I'd also disagree with your assessment of Mac users. I would go so far as to
say that so few people _deploy_ to mac servers, that I can say "nobody deploys
to mac" and no one would contradict me. All mac devs have to have at least a
passing knowledge of linux.

A consequence of that is that mac using devs bump into (and have to rely upon)
linux devs for expertise.

------
keithpeter
"Many people left. In fact there was a stream of people leaving in the first 5
minutes or so, and many of them gave me "red cards" - the NDC scoring system
method for saying "you really suck". One person sent me a message on Twitter
that told me "You just waisted my time"."

I'm not a programmer but I do teach for a living. Going against the
expectations of a large group requires considerable strength and courage, so
well done to original author.

Of course, you can pay money to watch people code in clubs or pubs...

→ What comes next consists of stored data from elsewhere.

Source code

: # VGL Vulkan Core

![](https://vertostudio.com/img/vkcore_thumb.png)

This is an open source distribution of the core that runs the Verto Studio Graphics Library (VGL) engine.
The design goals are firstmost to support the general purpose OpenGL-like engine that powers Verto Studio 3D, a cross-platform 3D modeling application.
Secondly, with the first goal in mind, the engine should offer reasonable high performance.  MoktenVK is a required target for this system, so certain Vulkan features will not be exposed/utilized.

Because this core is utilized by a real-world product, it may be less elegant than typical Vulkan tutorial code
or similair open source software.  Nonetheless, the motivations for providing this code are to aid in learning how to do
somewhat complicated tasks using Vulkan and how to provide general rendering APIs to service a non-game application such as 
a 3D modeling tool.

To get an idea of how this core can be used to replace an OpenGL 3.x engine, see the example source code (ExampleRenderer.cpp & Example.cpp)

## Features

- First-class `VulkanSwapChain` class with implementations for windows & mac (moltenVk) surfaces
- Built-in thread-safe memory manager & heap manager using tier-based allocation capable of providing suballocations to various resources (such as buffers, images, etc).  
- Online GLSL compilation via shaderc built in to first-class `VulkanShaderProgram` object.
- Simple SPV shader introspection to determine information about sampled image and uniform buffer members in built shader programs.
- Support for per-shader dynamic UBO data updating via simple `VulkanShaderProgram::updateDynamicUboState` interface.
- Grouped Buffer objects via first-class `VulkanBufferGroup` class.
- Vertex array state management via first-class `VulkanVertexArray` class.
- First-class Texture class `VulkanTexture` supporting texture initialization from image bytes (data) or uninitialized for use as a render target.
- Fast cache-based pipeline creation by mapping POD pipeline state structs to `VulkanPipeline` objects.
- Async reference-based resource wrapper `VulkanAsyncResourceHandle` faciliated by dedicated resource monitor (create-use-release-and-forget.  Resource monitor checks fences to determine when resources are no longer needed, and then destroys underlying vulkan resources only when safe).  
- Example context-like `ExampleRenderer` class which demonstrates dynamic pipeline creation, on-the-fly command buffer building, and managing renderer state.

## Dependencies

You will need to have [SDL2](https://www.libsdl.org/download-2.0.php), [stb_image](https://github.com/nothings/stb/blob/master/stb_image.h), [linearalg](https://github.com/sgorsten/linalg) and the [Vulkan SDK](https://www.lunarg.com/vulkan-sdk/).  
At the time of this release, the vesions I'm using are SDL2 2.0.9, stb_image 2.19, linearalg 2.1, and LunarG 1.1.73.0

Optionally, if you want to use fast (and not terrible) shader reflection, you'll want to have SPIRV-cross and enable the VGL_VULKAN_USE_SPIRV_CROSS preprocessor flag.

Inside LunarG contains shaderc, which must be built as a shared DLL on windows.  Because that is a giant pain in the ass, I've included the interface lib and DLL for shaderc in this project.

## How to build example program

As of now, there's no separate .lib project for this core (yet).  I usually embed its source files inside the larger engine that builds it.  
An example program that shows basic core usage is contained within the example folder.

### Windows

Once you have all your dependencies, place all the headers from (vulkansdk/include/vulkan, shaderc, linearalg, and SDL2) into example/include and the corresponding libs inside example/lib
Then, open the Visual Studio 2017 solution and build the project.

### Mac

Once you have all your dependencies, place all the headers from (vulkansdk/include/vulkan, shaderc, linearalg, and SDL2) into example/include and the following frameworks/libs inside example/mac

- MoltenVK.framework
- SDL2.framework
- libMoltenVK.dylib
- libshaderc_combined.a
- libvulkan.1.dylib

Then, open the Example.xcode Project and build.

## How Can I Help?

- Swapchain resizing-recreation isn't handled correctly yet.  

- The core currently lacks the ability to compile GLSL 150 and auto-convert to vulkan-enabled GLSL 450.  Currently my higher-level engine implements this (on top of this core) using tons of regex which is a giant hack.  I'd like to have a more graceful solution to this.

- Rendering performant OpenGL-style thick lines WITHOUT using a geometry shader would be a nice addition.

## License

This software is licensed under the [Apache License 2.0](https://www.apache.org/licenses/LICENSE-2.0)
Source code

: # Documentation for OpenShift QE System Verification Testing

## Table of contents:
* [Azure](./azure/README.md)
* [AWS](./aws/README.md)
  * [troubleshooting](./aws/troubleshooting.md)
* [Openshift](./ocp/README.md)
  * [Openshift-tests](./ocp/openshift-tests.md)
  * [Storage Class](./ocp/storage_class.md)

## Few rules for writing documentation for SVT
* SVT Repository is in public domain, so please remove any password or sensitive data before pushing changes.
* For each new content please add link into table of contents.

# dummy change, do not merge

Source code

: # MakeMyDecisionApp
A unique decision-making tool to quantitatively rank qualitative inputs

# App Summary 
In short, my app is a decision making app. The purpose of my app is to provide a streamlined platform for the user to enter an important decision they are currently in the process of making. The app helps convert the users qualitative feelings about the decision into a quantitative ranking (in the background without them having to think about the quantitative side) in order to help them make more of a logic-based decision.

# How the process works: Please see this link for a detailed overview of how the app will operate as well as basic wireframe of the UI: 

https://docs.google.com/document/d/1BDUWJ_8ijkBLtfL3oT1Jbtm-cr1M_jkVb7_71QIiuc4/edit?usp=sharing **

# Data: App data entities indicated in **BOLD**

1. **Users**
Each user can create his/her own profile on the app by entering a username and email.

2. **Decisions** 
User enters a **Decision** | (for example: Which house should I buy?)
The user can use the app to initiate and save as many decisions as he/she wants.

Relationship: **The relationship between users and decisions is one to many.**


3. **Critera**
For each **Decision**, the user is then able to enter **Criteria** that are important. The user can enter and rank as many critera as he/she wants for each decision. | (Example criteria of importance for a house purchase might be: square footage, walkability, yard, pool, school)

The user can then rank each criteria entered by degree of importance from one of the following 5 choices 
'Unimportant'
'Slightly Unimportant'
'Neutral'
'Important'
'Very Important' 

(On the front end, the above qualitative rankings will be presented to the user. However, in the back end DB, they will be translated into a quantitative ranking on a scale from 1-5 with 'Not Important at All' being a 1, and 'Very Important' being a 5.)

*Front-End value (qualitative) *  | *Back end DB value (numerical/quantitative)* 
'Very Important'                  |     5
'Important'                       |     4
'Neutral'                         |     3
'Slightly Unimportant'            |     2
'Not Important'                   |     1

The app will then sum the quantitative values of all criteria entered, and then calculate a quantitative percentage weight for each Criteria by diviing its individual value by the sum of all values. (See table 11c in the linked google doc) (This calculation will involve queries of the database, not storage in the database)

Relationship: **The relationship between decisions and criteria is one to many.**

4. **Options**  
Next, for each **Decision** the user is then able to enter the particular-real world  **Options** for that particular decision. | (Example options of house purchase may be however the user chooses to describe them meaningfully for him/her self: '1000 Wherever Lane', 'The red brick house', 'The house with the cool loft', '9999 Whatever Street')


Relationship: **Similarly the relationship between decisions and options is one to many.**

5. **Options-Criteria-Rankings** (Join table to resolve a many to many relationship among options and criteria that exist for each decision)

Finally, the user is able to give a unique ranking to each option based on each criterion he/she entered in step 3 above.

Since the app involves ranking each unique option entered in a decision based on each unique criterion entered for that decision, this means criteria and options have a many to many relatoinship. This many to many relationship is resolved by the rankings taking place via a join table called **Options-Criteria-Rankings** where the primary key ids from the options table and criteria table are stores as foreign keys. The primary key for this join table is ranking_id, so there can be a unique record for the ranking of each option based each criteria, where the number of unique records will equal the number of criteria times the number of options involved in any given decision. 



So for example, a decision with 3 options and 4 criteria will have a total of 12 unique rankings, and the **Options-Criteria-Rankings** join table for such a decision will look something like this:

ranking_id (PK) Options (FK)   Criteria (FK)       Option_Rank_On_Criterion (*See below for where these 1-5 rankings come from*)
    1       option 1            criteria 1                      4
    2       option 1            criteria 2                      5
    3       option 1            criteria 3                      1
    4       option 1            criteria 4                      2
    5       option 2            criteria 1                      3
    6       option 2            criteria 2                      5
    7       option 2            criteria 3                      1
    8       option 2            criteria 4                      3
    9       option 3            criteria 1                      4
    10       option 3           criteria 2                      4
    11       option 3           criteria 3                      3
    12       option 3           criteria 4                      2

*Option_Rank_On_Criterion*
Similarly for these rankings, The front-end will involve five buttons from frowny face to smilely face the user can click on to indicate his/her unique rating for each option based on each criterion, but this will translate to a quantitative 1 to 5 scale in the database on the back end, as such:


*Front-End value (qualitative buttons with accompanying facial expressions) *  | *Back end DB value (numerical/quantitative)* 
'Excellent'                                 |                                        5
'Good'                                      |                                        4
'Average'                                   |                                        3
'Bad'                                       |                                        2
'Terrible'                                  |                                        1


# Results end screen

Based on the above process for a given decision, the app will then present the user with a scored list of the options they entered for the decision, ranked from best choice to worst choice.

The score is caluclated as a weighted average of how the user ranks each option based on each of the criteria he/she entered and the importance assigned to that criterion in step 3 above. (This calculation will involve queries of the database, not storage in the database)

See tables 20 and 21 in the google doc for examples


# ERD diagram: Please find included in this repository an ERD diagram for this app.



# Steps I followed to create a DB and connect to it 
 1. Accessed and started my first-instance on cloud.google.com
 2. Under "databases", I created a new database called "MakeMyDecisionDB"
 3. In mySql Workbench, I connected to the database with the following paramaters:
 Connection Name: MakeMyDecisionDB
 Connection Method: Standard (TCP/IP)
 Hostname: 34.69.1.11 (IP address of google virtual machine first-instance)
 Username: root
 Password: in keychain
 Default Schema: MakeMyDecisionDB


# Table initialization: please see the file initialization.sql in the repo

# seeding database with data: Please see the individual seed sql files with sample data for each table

<http://www.wired.com/science/discoveries/news/2006/07/71248>

Typing in front of a large audience is a strange experience. Requires
practice.

------
sktrdie
Sorry but I don't see how this would work for me. Sitting there for an entire
50 minute watching someone code? I would leave immediately. There's more to a
talk than simply showing people how something works. Talks are about sending a
clear and simple message to your audience. Highly detailed things simply tend
to bore _anybody_ , even fellow coders, and are also highly subjective.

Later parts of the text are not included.